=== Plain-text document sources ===
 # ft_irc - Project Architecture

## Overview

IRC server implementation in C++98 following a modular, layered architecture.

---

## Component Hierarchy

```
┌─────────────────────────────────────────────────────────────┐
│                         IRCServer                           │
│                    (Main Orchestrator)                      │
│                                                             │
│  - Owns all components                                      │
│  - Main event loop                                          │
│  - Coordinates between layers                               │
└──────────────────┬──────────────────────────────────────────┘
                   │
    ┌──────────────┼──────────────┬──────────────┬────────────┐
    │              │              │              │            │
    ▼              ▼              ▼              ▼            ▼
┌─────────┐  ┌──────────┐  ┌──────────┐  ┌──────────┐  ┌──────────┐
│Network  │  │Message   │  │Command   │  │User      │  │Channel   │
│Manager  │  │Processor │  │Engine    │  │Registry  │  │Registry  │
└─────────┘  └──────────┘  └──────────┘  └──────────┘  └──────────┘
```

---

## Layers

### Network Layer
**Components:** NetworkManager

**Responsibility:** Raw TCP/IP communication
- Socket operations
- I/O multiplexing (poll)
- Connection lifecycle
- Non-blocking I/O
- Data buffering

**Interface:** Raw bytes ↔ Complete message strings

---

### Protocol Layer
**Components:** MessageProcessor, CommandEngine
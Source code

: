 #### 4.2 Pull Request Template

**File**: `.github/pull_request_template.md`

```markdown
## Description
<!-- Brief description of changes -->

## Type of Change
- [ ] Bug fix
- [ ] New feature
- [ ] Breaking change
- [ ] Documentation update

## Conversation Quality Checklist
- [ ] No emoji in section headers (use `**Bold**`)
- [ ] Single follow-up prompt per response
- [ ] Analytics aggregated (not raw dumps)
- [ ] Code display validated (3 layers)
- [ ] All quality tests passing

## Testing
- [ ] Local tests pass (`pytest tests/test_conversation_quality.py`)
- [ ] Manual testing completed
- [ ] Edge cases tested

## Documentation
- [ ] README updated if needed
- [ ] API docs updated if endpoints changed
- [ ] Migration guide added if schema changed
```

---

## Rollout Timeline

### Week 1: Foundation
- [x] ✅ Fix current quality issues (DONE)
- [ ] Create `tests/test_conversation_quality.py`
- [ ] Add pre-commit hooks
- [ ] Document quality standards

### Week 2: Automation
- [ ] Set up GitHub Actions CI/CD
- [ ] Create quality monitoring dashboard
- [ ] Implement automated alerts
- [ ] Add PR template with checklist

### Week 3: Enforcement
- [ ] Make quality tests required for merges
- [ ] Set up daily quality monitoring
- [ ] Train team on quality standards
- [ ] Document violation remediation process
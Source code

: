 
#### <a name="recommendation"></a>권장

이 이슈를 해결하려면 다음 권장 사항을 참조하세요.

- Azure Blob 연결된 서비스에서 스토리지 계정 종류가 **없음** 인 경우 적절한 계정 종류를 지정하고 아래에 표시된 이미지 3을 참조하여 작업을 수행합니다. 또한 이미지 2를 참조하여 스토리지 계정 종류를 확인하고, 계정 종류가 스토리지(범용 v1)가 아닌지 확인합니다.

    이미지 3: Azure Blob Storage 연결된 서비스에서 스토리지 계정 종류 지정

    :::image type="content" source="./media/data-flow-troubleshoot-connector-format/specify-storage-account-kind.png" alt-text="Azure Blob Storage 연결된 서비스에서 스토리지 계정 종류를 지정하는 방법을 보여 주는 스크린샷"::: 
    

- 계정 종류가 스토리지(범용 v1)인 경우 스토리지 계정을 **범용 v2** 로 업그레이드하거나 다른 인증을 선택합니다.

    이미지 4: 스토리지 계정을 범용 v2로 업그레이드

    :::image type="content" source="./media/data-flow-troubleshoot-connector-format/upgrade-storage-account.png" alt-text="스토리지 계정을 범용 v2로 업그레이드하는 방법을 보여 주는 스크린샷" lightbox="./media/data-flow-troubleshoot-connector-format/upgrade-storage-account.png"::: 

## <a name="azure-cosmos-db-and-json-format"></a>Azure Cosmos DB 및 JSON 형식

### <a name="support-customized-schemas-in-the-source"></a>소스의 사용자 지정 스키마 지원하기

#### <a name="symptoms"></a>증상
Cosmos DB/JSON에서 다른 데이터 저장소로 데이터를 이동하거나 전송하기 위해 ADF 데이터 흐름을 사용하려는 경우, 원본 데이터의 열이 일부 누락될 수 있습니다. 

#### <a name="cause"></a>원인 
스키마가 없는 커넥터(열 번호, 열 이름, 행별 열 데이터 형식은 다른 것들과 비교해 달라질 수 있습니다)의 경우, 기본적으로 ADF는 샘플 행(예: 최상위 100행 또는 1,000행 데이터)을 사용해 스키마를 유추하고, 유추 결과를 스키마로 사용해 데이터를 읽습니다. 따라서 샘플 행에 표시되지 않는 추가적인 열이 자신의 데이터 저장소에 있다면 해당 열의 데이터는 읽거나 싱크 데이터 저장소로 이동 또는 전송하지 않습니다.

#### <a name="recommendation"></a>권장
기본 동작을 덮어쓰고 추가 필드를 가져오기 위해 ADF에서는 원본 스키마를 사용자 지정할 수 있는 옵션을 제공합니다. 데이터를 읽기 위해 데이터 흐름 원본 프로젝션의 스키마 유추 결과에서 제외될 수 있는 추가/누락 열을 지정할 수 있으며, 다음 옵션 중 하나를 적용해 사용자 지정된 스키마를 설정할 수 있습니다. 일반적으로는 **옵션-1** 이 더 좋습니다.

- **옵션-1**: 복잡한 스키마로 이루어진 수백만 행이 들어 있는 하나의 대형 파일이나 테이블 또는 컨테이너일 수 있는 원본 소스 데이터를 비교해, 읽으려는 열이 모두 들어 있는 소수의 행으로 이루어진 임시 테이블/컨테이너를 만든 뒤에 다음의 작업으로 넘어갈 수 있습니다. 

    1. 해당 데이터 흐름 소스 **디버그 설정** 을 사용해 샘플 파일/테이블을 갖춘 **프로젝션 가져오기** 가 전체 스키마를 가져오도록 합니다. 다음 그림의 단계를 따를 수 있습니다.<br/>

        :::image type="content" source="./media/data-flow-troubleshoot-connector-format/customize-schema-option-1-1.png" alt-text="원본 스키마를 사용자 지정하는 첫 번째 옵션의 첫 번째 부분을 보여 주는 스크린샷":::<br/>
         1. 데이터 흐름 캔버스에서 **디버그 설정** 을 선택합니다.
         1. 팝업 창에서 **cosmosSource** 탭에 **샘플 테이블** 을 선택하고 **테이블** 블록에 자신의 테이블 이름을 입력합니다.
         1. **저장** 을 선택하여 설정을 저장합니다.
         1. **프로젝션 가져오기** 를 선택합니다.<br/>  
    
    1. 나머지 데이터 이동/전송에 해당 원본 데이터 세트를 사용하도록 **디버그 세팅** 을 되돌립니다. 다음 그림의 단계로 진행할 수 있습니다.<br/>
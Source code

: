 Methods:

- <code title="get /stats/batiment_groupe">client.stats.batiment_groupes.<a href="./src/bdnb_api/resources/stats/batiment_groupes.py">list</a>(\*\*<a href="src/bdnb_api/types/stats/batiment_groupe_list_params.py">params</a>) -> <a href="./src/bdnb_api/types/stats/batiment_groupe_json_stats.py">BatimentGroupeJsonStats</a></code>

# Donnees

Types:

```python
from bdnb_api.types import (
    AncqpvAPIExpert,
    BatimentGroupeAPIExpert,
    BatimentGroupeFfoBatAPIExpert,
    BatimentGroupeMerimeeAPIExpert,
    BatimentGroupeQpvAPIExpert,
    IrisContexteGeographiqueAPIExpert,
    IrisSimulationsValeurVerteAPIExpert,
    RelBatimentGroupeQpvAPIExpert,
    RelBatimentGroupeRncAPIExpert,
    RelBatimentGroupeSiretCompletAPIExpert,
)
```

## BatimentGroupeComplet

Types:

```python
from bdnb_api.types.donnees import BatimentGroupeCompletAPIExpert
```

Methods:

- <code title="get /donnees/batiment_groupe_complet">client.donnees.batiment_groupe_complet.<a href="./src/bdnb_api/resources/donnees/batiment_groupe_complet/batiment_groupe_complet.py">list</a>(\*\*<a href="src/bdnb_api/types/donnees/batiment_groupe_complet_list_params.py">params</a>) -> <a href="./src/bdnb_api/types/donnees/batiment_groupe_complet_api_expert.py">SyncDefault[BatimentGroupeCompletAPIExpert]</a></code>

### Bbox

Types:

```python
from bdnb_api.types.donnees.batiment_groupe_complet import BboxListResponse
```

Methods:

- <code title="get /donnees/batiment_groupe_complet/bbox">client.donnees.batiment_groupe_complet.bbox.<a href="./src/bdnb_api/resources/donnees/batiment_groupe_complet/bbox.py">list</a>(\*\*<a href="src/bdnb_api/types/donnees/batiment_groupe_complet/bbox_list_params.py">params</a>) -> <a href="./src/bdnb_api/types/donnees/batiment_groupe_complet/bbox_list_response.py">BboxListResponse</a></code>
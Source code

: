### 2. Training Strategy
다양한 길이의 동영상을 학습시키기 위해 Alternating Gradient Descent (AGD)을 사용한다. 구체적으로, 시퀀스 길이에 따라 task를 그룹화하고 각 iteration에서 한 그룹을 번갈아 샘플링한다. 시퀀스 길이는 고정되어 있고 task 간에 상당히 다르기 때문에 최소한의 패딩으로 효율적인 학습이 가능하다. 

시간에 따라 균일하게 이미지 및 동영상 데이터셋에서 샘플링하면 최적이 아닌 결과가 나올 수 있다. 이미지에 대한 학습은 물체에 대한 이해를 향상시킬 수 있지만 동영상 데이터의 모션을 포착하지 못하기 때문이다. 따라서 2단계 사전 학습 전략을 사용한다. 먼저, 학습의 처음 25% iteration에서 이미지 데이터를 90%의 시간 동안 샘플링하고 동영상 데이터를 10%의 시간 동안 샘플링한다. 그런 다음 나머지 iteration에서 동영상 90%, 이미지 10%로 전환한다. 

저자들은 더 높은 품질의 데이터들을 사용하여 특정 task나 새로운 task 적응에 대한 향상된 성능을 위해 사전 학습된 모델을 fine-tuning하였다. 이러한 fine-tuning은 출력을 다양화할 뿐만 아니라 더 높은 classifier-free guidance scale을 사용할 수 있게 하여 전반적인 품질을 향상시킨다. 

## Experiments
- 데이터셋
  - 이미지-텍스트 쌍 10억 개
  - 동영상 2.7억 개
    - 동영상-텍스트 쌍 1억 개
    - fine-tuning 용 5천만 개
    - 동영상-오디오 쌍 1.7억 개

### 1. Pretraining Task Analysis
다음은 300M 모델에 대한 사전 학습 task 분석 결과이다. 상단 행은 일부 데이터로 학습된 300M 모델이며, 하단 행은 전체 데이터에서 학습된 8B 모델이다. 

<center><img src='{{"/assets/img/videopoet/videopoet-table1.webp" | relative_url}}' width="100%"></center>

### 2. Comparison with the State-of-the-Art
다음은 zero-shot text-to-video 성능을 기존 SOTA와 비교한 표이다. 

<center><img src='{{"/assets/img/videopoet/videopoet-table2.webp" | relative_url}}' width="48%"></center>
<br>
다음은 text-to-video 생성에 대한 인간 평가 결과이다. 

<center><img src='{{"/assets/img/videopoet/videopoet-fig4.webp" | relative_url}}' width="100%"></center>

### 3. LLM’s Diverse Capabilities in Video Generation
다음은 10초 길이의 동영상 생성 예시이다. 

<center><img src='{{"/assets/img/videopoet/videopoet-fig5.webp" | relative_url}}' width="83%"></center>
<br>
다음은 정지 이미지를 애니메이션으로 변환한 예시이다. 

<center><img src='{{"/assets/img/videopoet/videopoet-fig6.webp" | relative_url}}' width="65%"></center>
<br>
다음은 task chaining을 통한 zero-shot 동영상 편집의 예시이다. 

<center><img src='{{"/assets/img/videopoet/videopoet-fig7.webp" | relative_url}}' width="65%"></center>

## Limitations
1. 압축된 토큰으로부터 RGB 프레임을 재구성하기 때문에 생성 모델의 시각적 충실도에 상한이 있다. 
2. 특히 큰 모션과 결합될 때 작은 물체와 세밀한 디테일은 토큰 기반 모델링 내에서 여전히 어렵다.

=== EXERCISE ===
Every line above carrying the word "BatimentGroupeCompletAPIExpert" needs to be shown.

=== SOLUTION TO THIS PROBLEM ===
from bdnb_api.types.donnees import BatimentGroupeCompletAPIExpert
- <code title="get /donnees/batiment_groupe_complet">client.donnees.batiment_groupe_complet.<a href="./src/bdnb_api/resources/donnees/batiment_groupe_complet/batiment_groupe_complet.py">list</a>(\*\*<a href="src/bdnb_api/types/donnees/batiment_groupe_complet_list_params.py">params</a>) -> <a href="./src/bdnb_api/types/donnees/batiment_groupe_complet_api_expert.py">SyncDefault[BatimentGroupeCompletAPIExpert]</a></code>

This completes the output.